» Exercise description:
State how many lines in the entries below hold the word "MarkNine", with nothing besides the number.

» Supplied data:
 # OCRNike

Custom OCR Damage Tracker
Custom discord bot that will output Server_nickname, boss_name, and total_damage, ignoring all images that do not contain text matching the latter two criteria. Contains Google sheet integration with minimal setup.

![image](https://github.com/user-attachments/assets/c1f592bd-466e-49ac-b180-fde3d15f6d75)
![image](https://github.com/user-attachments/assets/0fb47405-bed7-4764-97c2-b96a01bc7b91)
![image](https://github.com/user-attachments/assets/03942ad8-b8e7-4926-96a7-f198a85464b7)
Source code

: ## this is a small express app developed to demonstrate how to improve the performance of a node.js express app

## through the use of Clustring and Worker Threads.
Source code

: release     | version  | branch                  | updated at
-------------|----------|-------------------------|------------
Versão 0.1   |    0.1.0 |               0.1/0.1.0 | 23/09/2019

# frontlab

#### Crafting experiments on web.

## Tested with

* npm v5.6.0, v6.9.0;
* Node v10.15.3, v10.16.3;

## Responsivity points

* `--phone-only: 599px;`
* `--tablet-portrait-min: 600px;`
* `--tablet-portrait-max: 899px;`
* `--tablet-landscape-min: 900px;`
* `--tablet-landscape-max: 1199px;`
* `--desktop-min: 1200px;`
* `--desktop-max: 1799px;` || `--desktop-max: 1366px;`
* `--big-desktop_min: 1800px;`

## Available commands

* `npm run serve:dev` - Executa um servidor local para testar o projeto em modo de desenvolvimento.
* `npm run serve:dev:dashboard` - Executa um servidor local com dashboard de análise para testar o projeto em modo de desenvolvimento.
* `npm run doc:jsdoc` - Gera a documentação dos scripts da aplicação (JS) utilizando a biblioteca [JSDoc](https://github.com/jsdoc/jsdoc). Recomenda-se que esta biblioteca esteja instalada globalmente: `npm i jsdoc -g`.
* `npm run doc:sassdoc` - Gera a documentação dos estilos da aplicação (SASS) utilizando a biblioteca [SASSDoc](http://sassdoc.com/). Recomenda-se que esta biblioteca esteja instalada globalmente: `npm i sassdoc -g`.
...
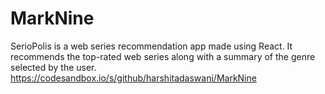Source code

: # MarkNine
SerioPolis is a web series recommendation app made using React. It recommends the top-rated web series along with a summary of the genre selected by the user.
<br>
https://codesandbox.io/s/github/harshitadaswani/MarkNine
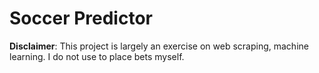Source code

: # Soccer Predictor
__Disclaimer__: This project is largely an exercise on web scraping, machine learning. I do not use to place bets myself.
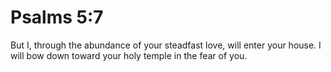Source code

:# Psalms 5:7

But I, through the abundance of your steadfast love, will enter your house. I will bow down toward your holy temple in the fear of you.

» Solution to the problem:
2